Your goal
Would you filter these records and copy every line that has the word "晚间新闻"?

......

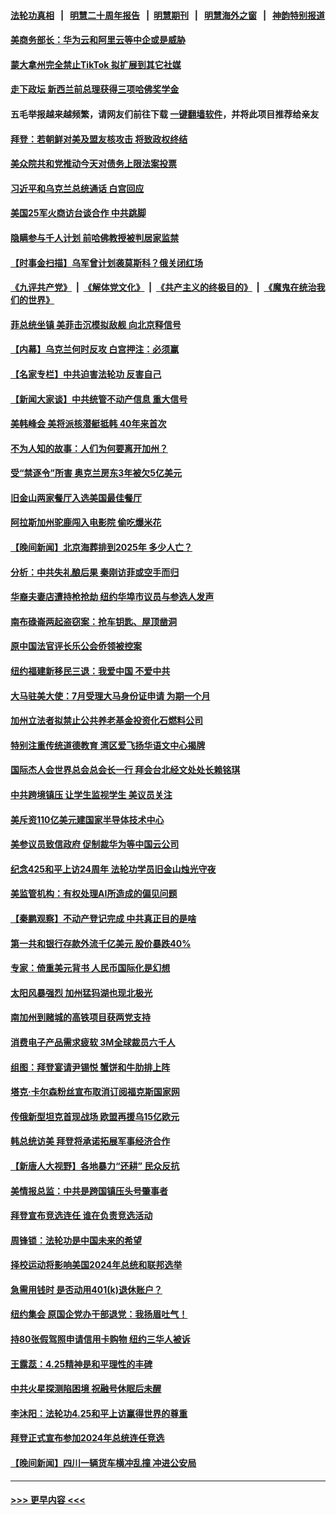 #### [法轮功真相](https://github.com/gfw-breaker/truth/blob/master/README.md?t=0) &nbsp;&nbsp;|&nbsp;&nbsp; [明慧二十周年报告](https://github.com/gfw-breaker/mh-reports/blob/master/README.md?t=0) &nbsp;&nbsp;|&nbsp;&nbsp;[明慧期刊](https://github.com/gfw-breaker/mh-qikan) &nbsp;&nbsp;|&nbsp;&nbsp; [明慧海外之窗](https://github.com/gfw-breaker/mh-news/blob/master/README.md?t=0) &nbsp;&nbsp;|&nbsp;&nbsp; [神韵特别报道](https://github.com/gfw-breaker/mh-news/blob/master/shenyun.md?t=0)
#### [美商务部长：华为云和阿里云等中企或是威胁](../pages/nsc412/n13982359.md?t=04270643) 
#### [蒙大拿州完全禁止TikTok 拟扩展到其它社媒](../pages/nsc412/n13982264.md?t=04270643) 
#### [走下政坛 新西兰前总理获得三项哈佛奖学金](../pages/nsc412/n13982314.md?t=04270643) 
#### 五毛举报越来越频繁，请网友们前往下载 [一键翻墙软件](https://github.com/gfw-breaker/ssr-accounts)，并将此项目推荐给亲友
#### [拜登：若朝鲜对美及盟友核攻击 将致政权终结](../pages/nsc412/n13982331.md?t=04270643) 
#### [美众院共和党推动今天对债务上限法案投票](../pages/nsc412/n13982248.md?t=04270643) 
#### [习近平和乌克兰总统通话 白宫回应](../pages/nsc412/n13982305.md?t=04270643) 
#### [美国25军火商访台谈合作 中共跳脚](../pages/nsc412/n13982272.md?t=04270643) 
#### [隐瞒参与千人计划 前哈佛教授被判居家监禁](../pages/nsc412/n13982293.md?t=04270643) 
#### [【时事金扫描】乌军曾计划袭莫斯科？俄关闭红场](../pages/nsc412/n13982201.md?t=04270643) 
#### [《九评共产党》](https://github.com/begood0513/9ping.md/blob/master/README.md) &nbsp;|&nbsp; [《解体党文化》](../../../../jtdwh.md/blob/master/README.md)  &nbsp;|&nbsp; [《共产主义的终极目的》](../../../../gczydzjmd.md/blob/master/README.md) &nbsp;|&nbsp; [《魔鬼在统治我们的世界》](../../../../mgztzwmdsj.md/blob/master/README.md) 
#### [菲总统坐镇 美菲击沉模拟敌舰 向北京释信号](../pages/nsc412/n13982257.md?t=04270643) 
#### [【内幕】乌克兰何时反攻 白宫押注：必须赢](../pages/nsc412/n13981505.md?t=04270643) 
#### [【名家专栏】中共迫害法轮功 反害自己](../pages/nsc412/n13982153.md?t=04270643) 
#### [【新闻大家谈】中共统管不动产信息 重大信号](../pages/nsc412/n13982171.md?t=04270643) 
#### [美韩峰会 美将派核潜艇抵韩 40年来首次](../pages/nsc412/n13982194.md?t=04270643) 
#### [不为人知的故事：人们为何要离开加州？](../pages/nsc412/n13981857.md?t=04270643) 
#### [受“禁逐令”所害 奥克兰房东3年被欠5亿美元](../pages/nsc412/n13981922.md?t=04270643) 
#### [旧金山两家餐厅入选美国最佳餐厅](../pages/nsc412/n13981920.md?t=04270643) 
#### [阿拉斯加州驼鹿闯入电影院 偷吃爆米花](../pages/nsc412/n13981800.md?t=04270643) 
#### [【晚间新闻】北京海葬排到2025年 多少人亡？](../pages/nsc412/n13981964.md?t=04270643) 
#### [分析：中共失礼酿后果 秦刚访菲或空手而归](../pages/nsc412/n13981494.md?t=04270643) 
#### [华裔夫妻店遭持枪抢劫 纽约华埠市议员与参选人发声](../pages/nsc412/n13981842.md?t=04270643) 
#### [南布碌崙两起盗窃案：抢车钥匙、屋顶凿洞](../pages/nsc412/n13981833.md?t=04270643) 
#### [原中国法官评长乐公会侨领被控案](../pages/nsc412/n13981851.md?t=04270643) 
#### [纽约福建新移民三退：我爱中国 不爱中共](../pages/nsc412/n13981861.md?t=04270643) 
#### [大马驻美大使：7月受理大马身份证申请 为期一个月](../pages/nsc412/n13981863.md?t=04270643) 
#### [加州立法者拟禁止公共养老基金投资化石燃料公司](../pages/nsc412/n13981932.md?t=04270643) 
#### [特别注重传统道德教育 湾区爱飞扬华语文中心揭牌](../pages/nsc412/n13981915.md?t=04270643) 
#### [国际杰人会世界总会总会长一行 拜会台北经文处处长赖铭琪](../pages/nsc412/n13981871.md?t=04270643) 
#### [中共跨境镇压 让学生监视学生 美议员关注](../pages/nsc412/n13981818.md?t=04270643) 
#### [美斥资110亿美元建国家半导体技术中心](../pages/nsc412/n13981816.md?t=04270643) 
#### [美参议员致信政府 促制裁华为等中国云公司](../pages/nsc412/n13981723.md?t=04270643) 
#### [纪念425和平上访24周年  法轮功学员旧金山烛光守夜](../pages/nsc412/n13981764.md?t=04270643) 
#### [美监管机构：有权处理AI所造成的偏见问题](../pages/nsc412/n13981630.md?t=04270643) 
#### [【秦鹏观察】不动产登记完成 中共真正目的是啥](../pages/nsc412/n13981623.md?t=04270643) 
#### [第一共和银行存款外流千亿美元 股价暴跌40%](../pages/nsc412/n13981596.md?t=04270643) 
#### [专家：倚重美元背书 人民币国际化是幻想](../pages/nsc412/n13981559.md?t=04270643) 
#### [太阳风暴强烈 加州猛犸湖也现北极光](../pages/nsc412/n13981671.md?t=04270643) 
#### [南加州到赌城的高铁项目获两党支持](../pages/nsc412/n13981595.md?t=04270643) 
#### [消费电子产品需求疲软 3M全球裁员六千人](../pages/nsc412/n13981561.md?t=04270643) 
#### [组图：拜登宴请尹锡悦 蟹饼和牛肋排上阵](../pages/nsc412/n13981594.md?t=04270643) 
#### [塔克‧卡尔森粉丝宣布取消订阅福克斯国家网](../pages/nsc412/n13981575.md?t=04270643) 
#### [传俄新型坦克首现战场 欧盟再援乌15亿欧元](../pages/nsc412/n13981474.md?t=04270643) 
#### [韩总统访美 拜登将承诺拓展军事经济合作](../pages/nsc412/n13981581.md?t=04270643) 
#### [【新唐人大视野】各地暴力“还耕” 民众反抗](../pages/nsc412/n13981426.md?t=04270643) 
#### [美情报总监：中共是跨国镇压头号肇事者](../pages/nsc412/n13981457.md?t=04270643) 
#### [拜登宣布竞选连任 谁在负责竞选活动](../pages/nsc412/n13981526.md?t=04270643) 
#### [周锋锁：法轮功是中国未来的希望](../pages/nsc412/n13981535.md?t=04270643) 
#### [择校运动将影响美国2024年总统和联邦选举](../pages/nsc412/n13981537.md?t=04270643) 
#### [急需用钱时 是否动用401(k)退休账户？](../pages/nsc412/n13977600.md?t=04270643) 
#### [纽约集会 原国企党办干部退党：我扬眉吐气！](../pages/nsc412/n13981095.md?t=04270643) 
#### [持80张假驾照申请信用卡购物 纽约三华人被诉](../pages/nsc412/n13981091.md?t=04270643) 
#### [王露蕊：4.25精神是和平理性的丰碑](../pages/nsc412/n13980870.md?t=04270643) 
#### [中共火星探测陷困境 祝融号休眠后未醒](../pages/nsc412/n13981455.md?t=04270643) 
#### [李沐阳：法轮功4.25和平上访赢得世界的尊重](../pages/nsc412/n13980694.md?t=04270643) 
#### [拜登正式宣布参加2024年总统连任竞选](../pages/nsc412/n13981339.md?t=04270643) 
#### [【晚间新闻】四川一辆货车横冲乱撞 冲进公安局](../pages/nsc412/n13981247.md?t=04270643) 

----
#### [ >>> 更早内容 <<< ](../indexes/nsc412-earlier.md)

......

Exercise response
#### [【晚间新闻】北京海葬排到2025年 多少人亡？](../pages/nsc412/n13981964.md?t=04270643) 
#### [【晚间新闻】四川一辆货车横冲乱撞 冲进公安局](../pages/nsc412/n13981247.md?t=04270643) 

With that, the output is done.